Von Meeresrauschen und anderen mystischen Sehnsüchten

Aktualisiert: 4. Apr 2019

Und dann stehst du plötzlich da. Am Meer. Der warme Sand umhüllt deine Fusssohlen, die Sonne scheint dir ins Gesicht. Du atmest frei und leicht, inhalierst bei jedem Atemzug die frische Meeresluft. Man fühlt sich anders am Meer. Ich vermute es ist die Weite und das gleichmäßige rauschen, dass unseren Kopf zum runterfahren bringt. Ich blicke über das Meer, bis zum Horizont ist nichts anderes zu sehen als Wasser und Himmel. Es ist mysteriös, dieser Ort. Immer wieder stehen Menschen am Strand und freuen sich über das Meer. Doch im Wahrheit sehen wir nur die Oberfläche. Wir wissen nicht, wie tief die Gewässer sind und was sich auf den Tiefen des Meeresboden bewegt. Viele von uns sagen sogar "ich mag im Meer nicht schwimmen, das ist mir nicht geheuer." Wie kann der Mensch sich von etwas so angezogen fühlen, was ihn gleichzeitig so ängstigt?

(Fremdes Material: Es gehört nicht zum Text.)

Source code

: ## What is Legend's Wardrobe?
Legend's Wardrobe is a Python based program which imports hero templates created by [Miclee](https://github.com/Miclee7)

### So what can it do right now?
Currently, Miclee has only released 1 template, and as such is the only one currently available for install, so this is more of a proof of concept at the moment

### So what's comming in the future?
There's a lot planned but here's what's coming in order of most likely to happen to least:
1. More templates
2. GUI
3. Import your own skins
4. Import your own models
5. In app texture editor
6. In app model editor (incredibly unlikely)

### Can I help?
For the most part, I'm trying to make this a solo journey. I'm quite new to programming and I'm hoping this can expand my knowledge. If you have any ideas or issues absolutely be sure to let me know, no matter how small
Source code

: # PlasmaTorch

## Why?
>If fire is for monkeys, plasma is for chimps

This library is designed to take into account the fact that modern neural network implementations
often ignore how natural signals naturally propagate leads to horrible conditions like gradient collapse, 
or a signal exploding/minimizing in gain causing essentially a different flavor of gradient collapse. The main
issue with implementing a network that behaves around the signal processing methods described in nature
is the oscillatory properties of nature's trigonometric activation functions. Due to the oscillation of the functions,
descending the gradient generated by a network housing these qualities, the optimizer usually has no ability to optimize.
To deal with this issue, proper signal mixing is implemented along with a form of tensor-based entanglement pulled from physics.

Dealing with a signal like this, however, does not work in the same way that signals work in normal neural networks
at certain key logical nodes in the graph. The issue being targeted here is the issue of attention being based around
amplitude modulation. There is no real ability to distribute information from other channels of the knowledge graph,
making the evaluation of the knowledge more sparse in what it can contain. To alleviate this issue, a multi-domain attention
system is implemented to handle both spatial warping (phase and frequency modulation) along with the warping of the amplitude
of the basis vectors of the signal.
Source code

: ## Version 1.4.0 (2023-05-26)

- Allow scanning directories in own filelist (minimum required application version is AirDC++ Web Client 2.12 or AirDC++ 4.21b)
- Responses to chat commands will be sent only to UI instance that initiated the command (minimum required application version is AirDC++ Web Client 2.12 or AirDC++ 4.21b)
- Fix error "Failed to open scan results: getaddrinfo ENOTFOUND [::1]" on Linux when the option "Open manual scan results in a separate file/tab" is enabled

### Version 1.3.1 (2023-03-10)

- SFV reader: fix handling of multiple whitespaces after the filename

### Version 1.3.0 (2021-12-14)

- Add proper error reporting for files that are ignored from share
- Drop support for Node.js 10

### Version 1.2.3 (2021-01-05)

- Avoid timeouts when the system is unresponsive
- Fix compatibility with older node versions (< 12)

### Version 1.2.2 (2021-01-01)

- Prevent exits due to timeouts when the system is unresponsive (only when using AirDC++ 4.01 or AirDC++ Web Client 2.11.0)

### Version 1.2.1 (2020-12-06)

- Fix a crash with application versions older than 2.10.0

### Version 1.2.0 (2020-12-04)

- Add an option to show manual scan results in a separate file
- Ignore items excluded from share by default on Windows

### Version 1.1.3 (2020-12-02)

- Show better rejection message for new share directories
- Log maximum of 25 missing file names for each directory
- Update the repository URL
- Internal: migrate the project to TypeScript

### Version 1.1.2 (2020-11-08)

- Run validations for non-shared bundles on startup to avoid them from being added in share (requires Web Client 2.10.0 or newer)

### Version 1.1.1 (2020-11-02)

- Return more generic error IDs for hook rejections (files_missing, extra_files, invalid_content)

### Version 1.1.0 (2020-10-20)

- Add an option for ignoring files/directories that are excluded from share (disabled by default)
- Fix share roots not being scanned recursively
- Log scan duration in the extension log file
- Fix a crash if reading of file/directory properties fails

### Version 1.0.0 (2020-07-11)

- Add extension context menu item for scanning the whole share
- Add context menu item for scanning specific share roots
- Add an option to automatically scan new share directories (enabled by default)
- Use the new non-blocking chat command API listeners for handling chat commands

Ich glaube das liegt in unserer Natur.


Die Dinge, die uns Angst machen, in denen die Herausforderung liegt. Das sind oft die Dinge im Leben, die am reizvollsten sind. Eben weil sie uns nicht klar sind. Weil sie nicht berechenbar sind. In ihnen liegt die Lust des Abenteuers, die Sehnsucht nach erleben. Wir Menschen haben ein Bedürfnis danach uns zu spüren, uns immer wieder ein Stück weit in uns selbst zu verlieren. Und vor allem: trotzdem Boden spüren. Wir wollen frei sein und uns leicht fühlen und sehen uns gleichzeitig nach Halt und Struktur.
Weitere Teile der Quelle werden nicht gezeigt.